Thursday, February 11, 2010

Adventures in Glass Fusing

About 4 years ago I did some glass fusing courses as I just love the look of coloured glass.  It was very technical and a bit expensive but by the end I managed to have some pretty things I made myself.

I still have a yin - yang dish that David's keys and change go into when he gets home, a drink coaster set which we don't use, plus the 3 pendants that are left, the rest I gave to my father, I presume he sold them in his shop. These were made from 96CoE glass, some of which I still have left over. With some fibre paper strategically placed, I could turn the unfused glass into some pretty beads using the kiln my father gave me.

Recently, my dad found a new invention that simplifies the process of glass fusing so much that you can do it at home in your microwave!
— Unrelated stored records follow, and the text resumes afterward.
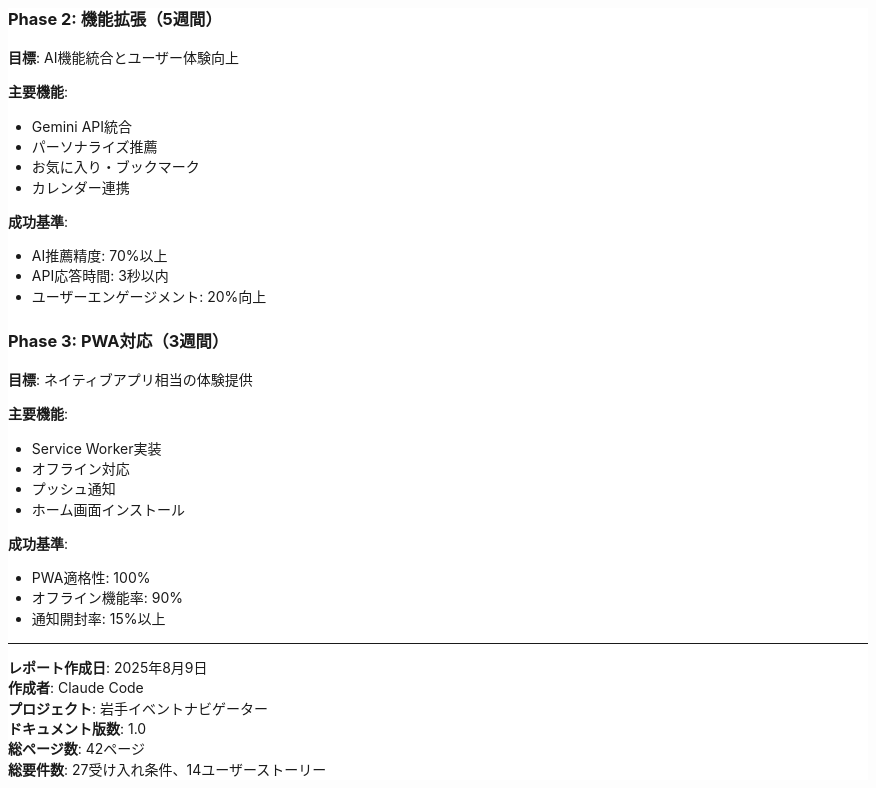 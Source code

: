### Phase 2: 機能拡張（5週間）
**目標**: AI機能統合とユーザー体験向上

**主要機能**:
- Gemini API統合
- パーソナライズ推薦
- お気に入り・ブックマーク
- カレンダー連携

**成功基準**:
- AI推薦精度: 70%以上
- API応答時間: 3秒以内
- ユーザーエンゲージメント: 20%向上

### Phase 3: PWA対応（3週間）
**目標**: ネイティブアプリ相当の体験提供

**主要機能**:
- Service Worker実装
- オフライン対応
- プッシュ通知
- ホーム画面インストール

**成功基準**:
- PWA適格性: 100%
- オフライン機能率: 90%
- 通知開封率: 15%以上

---

**レポート作成日**: 2025年8月9日  
**作成者**: Claude Code  
**プロジェクト**: 岩手イベントナビゲーター  
**ドキュメント版数**: 1.0  
**総ページ数**: 42ページ  
**総要件数**: 27受け入れ条件、14ユーザーストーリー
Each of the pendants below took at least 40 minutes while we waited for the kiln to cool down, which is only big enough for one small piece. We spent more than a whole day on this, plus three failures, making these 16 pendants not too bad a success rate but very slow going. This is the 90CoE glass, which can not be mixed together with the 96CoE. If the kiln lasts long enough, I hope to eventually get around to fusing all my left over glass into pendants and beads. It looks like you can craft glue recycled magnets to the back of these so they make pretty fridge magnets, but they aren't strong enough to hold up a postcard. In the image below, the top 3 are a set that goes together, the second row is also a set I call "Peeking Kitties". David made 5 of these pendants, 3 black ones in the bottom two rows, and 2 green ones on the right of the second bottom row. David has written more about microwave glass fusing on his blog.